**DATA TO EXAMINE:**

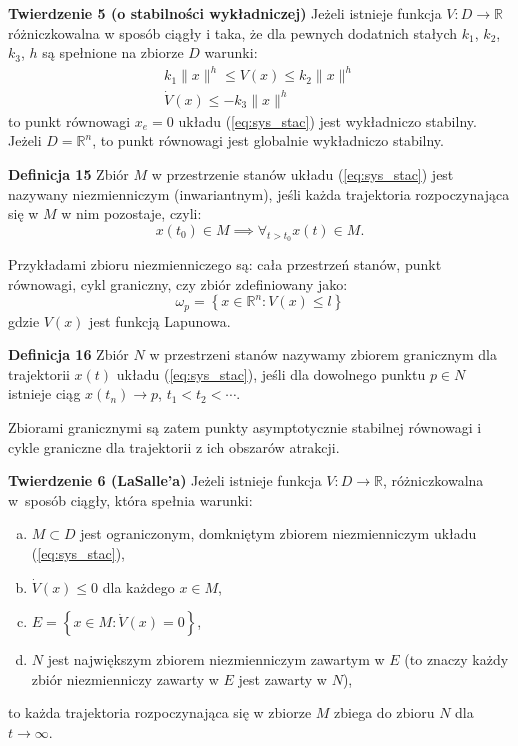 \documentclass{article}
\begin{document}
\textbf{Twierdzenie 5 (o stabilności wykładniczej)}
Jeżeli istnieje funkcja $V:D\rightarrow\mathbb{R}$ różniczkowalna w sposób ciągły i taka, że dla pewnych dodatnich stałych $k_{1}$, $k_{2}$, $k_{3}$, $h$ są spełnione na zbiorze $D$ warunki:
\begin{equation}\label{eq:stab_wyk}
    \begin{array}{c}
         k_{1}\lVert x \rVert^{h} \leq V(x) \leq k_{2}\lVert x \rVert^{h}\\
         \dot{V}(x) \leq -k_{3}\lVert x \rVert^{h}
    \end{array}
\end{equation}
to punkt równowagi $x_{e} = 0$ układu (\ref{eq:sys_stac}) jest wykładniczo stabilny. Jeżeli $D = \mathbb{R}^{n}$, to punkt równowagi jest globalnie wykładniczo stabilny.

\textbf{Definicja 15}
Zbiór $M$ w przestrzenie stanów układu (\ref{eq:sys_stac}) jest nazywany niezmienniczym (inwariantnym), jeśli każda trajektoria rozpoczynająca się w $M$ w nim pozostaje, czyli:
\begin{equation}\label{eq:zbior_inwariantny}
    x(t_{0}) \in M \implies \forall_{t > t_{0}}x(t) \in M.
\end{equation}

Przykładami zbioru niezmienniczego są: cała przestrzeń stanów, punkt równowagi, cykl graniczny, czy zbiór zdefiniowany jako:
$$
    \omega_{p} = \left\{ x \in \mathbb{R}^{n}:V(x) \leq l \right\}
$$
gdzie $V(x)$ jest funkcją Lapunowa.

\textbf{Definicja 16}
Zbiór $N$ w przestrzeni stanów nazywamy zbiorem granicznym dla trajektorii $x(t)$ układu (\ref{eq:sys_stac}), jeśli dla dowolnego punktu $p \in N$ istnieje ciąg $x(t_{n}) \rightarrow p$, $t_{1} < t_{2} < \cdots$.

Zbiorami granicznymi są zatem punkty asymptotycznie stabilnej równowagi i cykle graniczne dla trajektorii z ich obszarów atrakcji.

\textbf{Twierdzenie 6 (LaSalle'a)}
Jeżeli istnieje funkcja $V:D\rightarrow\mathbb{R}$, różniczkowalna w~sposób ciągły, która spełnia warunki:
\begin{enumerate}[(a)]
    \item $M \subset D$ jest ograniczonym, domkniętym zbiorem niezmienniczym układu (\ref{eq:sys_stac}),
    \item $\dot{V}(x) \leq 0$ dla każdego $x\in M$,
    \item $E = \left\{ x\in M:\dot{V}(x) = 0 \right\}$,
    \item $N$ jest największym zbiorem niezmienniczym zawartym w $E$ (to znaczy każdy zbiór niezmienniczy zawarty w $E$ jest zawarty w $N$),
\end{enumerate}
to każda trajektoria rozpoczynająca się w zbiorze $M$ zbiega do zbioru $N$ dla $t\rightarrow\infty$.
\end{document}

**DIRECTIONS:**
Without the pictures, write out the lines from the beginning of the entries through the line with "w~sposób ciągły, która".

**SOLUTION TO THIS EXERCISE:**
 \documentclass{article}
\begin{document}
\textbf{Twierdzenie 5 (o stabilności wykładniczej)}
Jeżeli istnieje funkcja $V:D\rightarrow\mathbb{R}$ różniczkowalna w sposób ciągły i taka, że dla pewnych dodatnich stałych $k_{1}$, $k_{2}$, $k_{3}$, $h$ są spełnione na zbiorze $D$ warunki:
\begin{equation}\label{eq:stab_wyk}
    \begin{array}{c}
         k_{1}\lVert x \rVert^{h} \leq V(x) \leq k_{2}\lVert x \rVert^{h}\\
         \dot{V}(x) \leq -k_{3}\lVert x \rVert^{h}
    \end{array}
\end{equation}
to punkt równowagi $x_{e} = 0$ układu (\ref{eq:sys_stac}) jest wykładniczo stabilny. Jeżeli $D = \mathbb{R}^{n}$, to punkt równowagi jest globalnie wykładniczo stabilny.

\textbf{Definicja 15}
Zbiór $M$ w przestrzenie stanów układu (\ref{eq:sys_stac}) jest nazywany niezmienniczym (inwariantnym), jeśli każda trajektoria rozpoczynająca się w $M$ w nim pozostaje, czyli:
\begin{equation}\label{eq:zbior_inwariantny}
    x(t_{0}) \in M \implies \forall_{t > t_{0}}x(t) \in M.
\end{equation}

Przykładami zbioru niezmienniczego są: cała przestrzeń stanów, punkt równowagi, cykl graniczny, czy zbiór zdefiniowany jako:
$$
    \omega_{p} = \left\{ x \in \mathbb{R}^{n}:V(x) \leq l \right\}
$$
gdzie $V(x)$ jest funkcją Lapunowa.

\textbf{Definicja 16}
Zbiór $N$ w przestrzeni stanów nazywamy zbiorem granicznym dla trajektorii $x(t)$ układu (\ref{eq:sys_stac}), jeśli dla dowolnego punktu $p \in N$ istnieje ciąg $x(t_{n}) \rightarrow p$, $t_{1} < t_{2} < \cdots$.

Zbiorami granicznymi są zatem punkty asymptotycznie stabilnej równowagi i cykle graniczne dla trajektorii z ich obszarów atrakcji.

\textbf{Twierdzenie 6 (LaSalle'a)}
Jeżeli istnieje funkcja $V:D\rightarrow\mathbb{R}$, różniczkowalna w~sposób ciągły, która spełnia warunki:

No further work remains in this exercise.